- [ASSIGNMENT]:
Please, from the entries below, transcribe exactly the lines that begin at the line with "by implementing network security features" and end at the line with "Portal educativo para", without the pictures.

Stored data

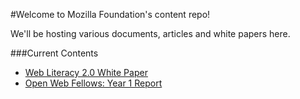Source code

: #Welcome to Mozilla Foundation's content repo!

We'll be hosting various documents, articles and white papers here.

###Current Contents
* [Web Literacy 2.0 White Paper](http://mozilla.github.io/content/web-lit-whitepaper/)
* [Open Web Fellows: Year 1 Report](http://mozilla.github.io/content/open-web-fellows-report/)

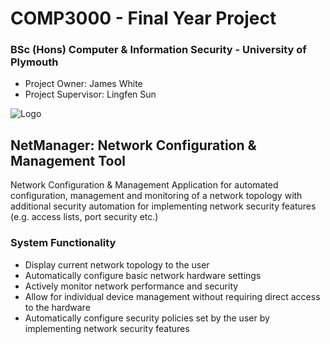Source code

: # COMP3000 - Final Year Project

### BSc (Hons) Computer & Information Security - University of Plymouth

* Project Owner: James White 
* Project Supervisor: Lingfen Sun
  
![Logo](https://github.com/jwhite96/COMP3000/blob/main/NetManager/static/images/logo.png)

## NetManager: Network Configuration & Management Tool
Network Configuration & Management Application for automated configuration, management and monitoring of a network topology with additional security automation for implementing network security features (e.g. access lists, port security etc.)

### System Functionality
* Display current network topology to the user
* Automatically configure basic network hardware settings
* Actively monitor network performance and security
* Allow for individual device management without requiring direct access to the hardware
* Automatically configure security policies set by the user by implementing network security features
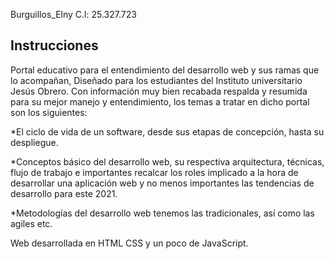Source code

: Burguillos_Elny C.l: 25.327.723

## Instrucciones

Portal educativo para el entendimiento del desarrollo web y sus ramas que lo acompañan, Diseñado para los estudiantes del Instituto universitario Jesús Obrero. Con información muy bien recabada respalda y resumida para su mejor manejo y entendimiento, los temas a tratar en dicho portal son los siguientes:

*El ciclo de vida de un software, desde sus etapas de concepción, hasta su despliegue.

*Conceptos básico del desarrollo web, su respectiva arquitectura, técnicas, flujo de trabajo e importantes recalcar los roles implicado a la hora de desarrollar una aplicación web y no menos importantes las tendencias de desarrollo para este 2021.

*Metodologías del desarrollo web tenemos las tradicionales, así como las agiles etc.

Web desarrollada en HTML CSS y un poco de JavaScript.
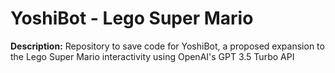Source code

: # YoshiBot - Lego Super Mario
**Description:** Repository to save code for YoshiBot, a proposed expansion to the Lego Super Mario interactivity using OpenAI's GPT 3.5 Turbo API

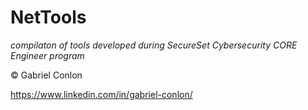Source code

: # NetTools
_compilaton of tools developed during SecureSet Cybersecurity CORE Engineer program_

&copy; Gabriel Conlon

https://www.linkedin.com/in/gabriel-conlon/
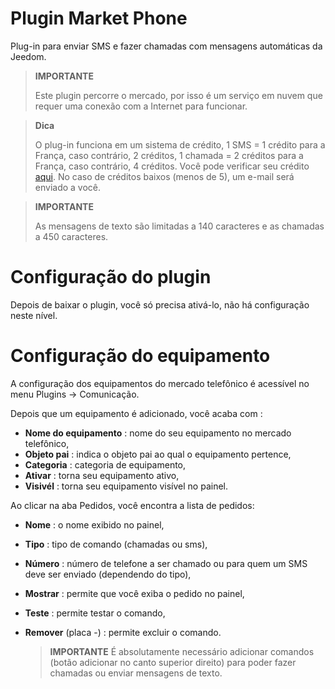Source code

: # Plugin Market Phone

Plug-in para enviar SMS e fazer chamadas com mensagens automáticas da Jeedom.

> **IMPORTANTE**
>
> Este plugin percorre o mercado, por isso é um serviço em nuvem que requer uma conexão com a Internet para funcionar.

> **Dica**
>
> O plug-in funciona em um sistema de crédito, 1 SMS = 1 crédito para a França, caso contrário, 2 créditos, 1 chamada = 2 créditos para a França, caso contrário, 4 créditos. Você pode verificar seu crédito [aqui](https://market.jeedom.com/index.php?v=d&p=profils#services). No caso de créditos baixos (menos de 5), um e-mail será enviado a você.

> **IMPORTANTE**
>
> As mensagens de texto são limitadas a 140 caracteres e as chamadas a 450 caracteres.

# Configuração do plugin

Depois de baixar o plugin, você só precisa ativá-lo, não há configuração neste nível.

# Configuração do equipamento

A configuração dos equipamentos do mercado telefônico é acessível no menu Plugins → Comunicação.

Depois que um equipamento é adicionado, você acaba com :

- **Nome do equipamento** : nome do seu equipamento no mercado telefônico,
- **Objeto pai** : indica o objeto pai ao qual o equipamento pertence,
- **Categoria** : categoria de equipamento,
- **Ativar** : torna seu equipamento ativo,
- **Visivél** : torna seu equipamento visível no painel.

Ao clicar na aba Pedidos, você encontra a lista de pedidos:

- **Nome** : o nome exibido no painel,
- **Tipo** : tipo de comando (chamadas ou sms),
- **Número** : número de telefone a ser chamado ou para quem um SMS deve ser enviado (dependendo do tipo),
- **Mostrar** : permite que você exiba o pedido no painel,
- **Teste** : permite testar o comando,
- **Remover** (placa -) : permite excluir o comando.

  >**IMPORTANTE**
  >É absolutamente necessário adicionar comandos (botão adicionar no canto superior direito) para poder fazer chamadas ou enviar mensagens de texto.
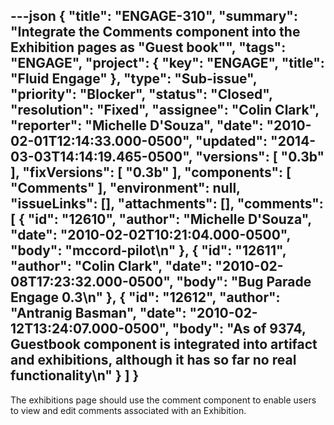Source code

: ---json
{
  "title": "ENGAGE-310",
  "summary": "Integrate the Comments component into the Exhibition pages as \"Guest book\"",
  "tags": "ENGAGE",
  "project": {
    "key": "ENGAGE",
    "title": "Fluid Engage"
  },
  "type": "Sub-issue",
  "priority": "Blocker",
  "status": "Closed",
  "resolution": "Fixed",
  "assignee": "Colin Clark",
  "reporter": "Michelle D'Souza",
  "date": "2010-02-01T12:14:33.000-0500",
  "updated": "2014-03-03T14:14:19.465-0500",
  "versions": [
    "0.3b"
  ],
  "fixVersions": [
    "0.3b"
  ],
  "components": [
    "Comments"
  ],
  "environment": null,
  "issueLinks": [],
  "attachments": [],
  "comments": [
    {
      "id": "12610",
      "author": "Michelle D'Souza",
      "date": "2010-02-02T10:21:04.000-0500",
      "body": "mccord-pilot\n"
    },
    {
      "id": "12611",
      "author": "Colin Clark",
      "date": "2010-02-08T17:23:32.000-0500",
      "body": "Bug Parade Engage 0.3\n"
    },
    {
      "id": "12612",
      "author": "Antranig Basman",
      "date": "2010-02-12T13:24:07.000-0500",
      "body": "As of 9374, Guestbook component is integrated into artifact and exhibitions, although it has so far no real functionality\n"
    }
  ]
}
---
The exhibitions page should use the comment component to enable users to view and edit comments associated with an Exhibition.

- [ANSWER TO THIS TASK]:
* Automatically configure security policies set by the user by implementing network security features
Source code

: Burguillos_Elny C.l: 25.327.723

## Instrucciones

Portal educativo para el entendimiento del desarrollo web y sus ramas que lo acompañan, Diseñado para los estudiantes del Instituto universitario Jesús Obrero. Con información muy bien recabada respalda y resumida para su mejor manejo y entendimiento, los temas a tratar en dicho portal son los siguientes:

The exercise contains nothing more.